1. "Under the Law" is a Jurisdiction, Not Just a Guilt Trip
Pastor Doug defines "Under the Law" strictly as being under the condemnation of the Law. However, in Galatians 3 and 4, Paul describes being "under the law" as being under a guardian or a schoolmaster. It refers to a time period and a covenantal administration of the Old Covenant.
To be "under grace" (Romans 6:14) doesn't just mean we were forgiven for speeding; it means we have changed jurisdictions entirely. We are no longer under the supervision of the Mosaic Covenant (the schoolmaster); we are now sons and daughters led by the Spirit.
2. The Flaw in the Speed Limit Comparison
The problem with the traffic analogy is the implication: The officer forgives you so you can go back to driving under the same traffic code.
In Seventh-day Adventist theology, grace is often presented as a pardon that equips you to finally keep the Ten Commandments perfectly. But the New Testament teaching is more radical. We didn't just get a warning ticket; we died to the law (Romans 7:4) so that we could be married to another Jesus Christ.
We are not drivers trying to keep the speed limit better; we are new creations operating under the Law of Christ (1 Corinthians 9:21), where love, not the letter of the Decalogue, is the fulfilling of the law.

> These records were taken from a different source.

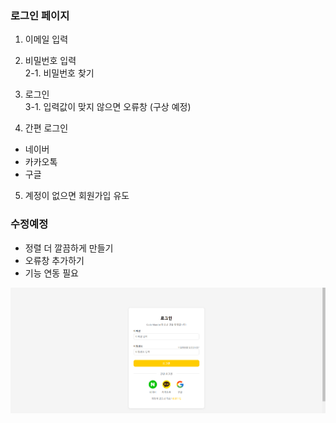 ### 로그인 페이지
1. 이메일 입력

2. 비밀번호 입력  
2-1. 비밀번호 찾기

3. 로그인  
3-1. 입력값이 맞지 않으면 오류창 (구상 예정)

4. 간편 로그인
- 네이버
- 카카오톡
- 구글

5. 계정이 없으면 회원가입 유도

### 수정예정
- 정렬 더 깔끔하게 만들기
- 오류창 추가하기
- 기능 연동 필요

![image-2.png](./image-2.png)
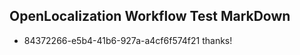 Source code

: ## OpenLocalization Workflow Test MarkDown
* 84372266-e5b4-41b6-927a-a4cf6f574f21 
thanks!<!--HONumber=Feb16_HO4-->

3. The Danger of Galatianism
By keeping believers focused on the "speed limit" (the Ten Commandments) as their primary rule of life, this teaching risks placing Filipino believers back under a yoke that neither our fathers nor we were able to bear (Acts 15:10). True grace isn't just "mercy for past sins"; it is the new reality of living in the Spirit, where the fruit of the Spirit comes naturally from abiding in the Vine, not from fear of the blue and red lights in the rearview mirror.
Conclusion:
We respect Pastor Doug’s zeal, but we encourage our kababayans (countrymen) to read Galatians without the lens of the "traffic ticket." You will find that you are not just a forgiven speeder, you are a child of God, free from the schoolmaster, and alive in Christ.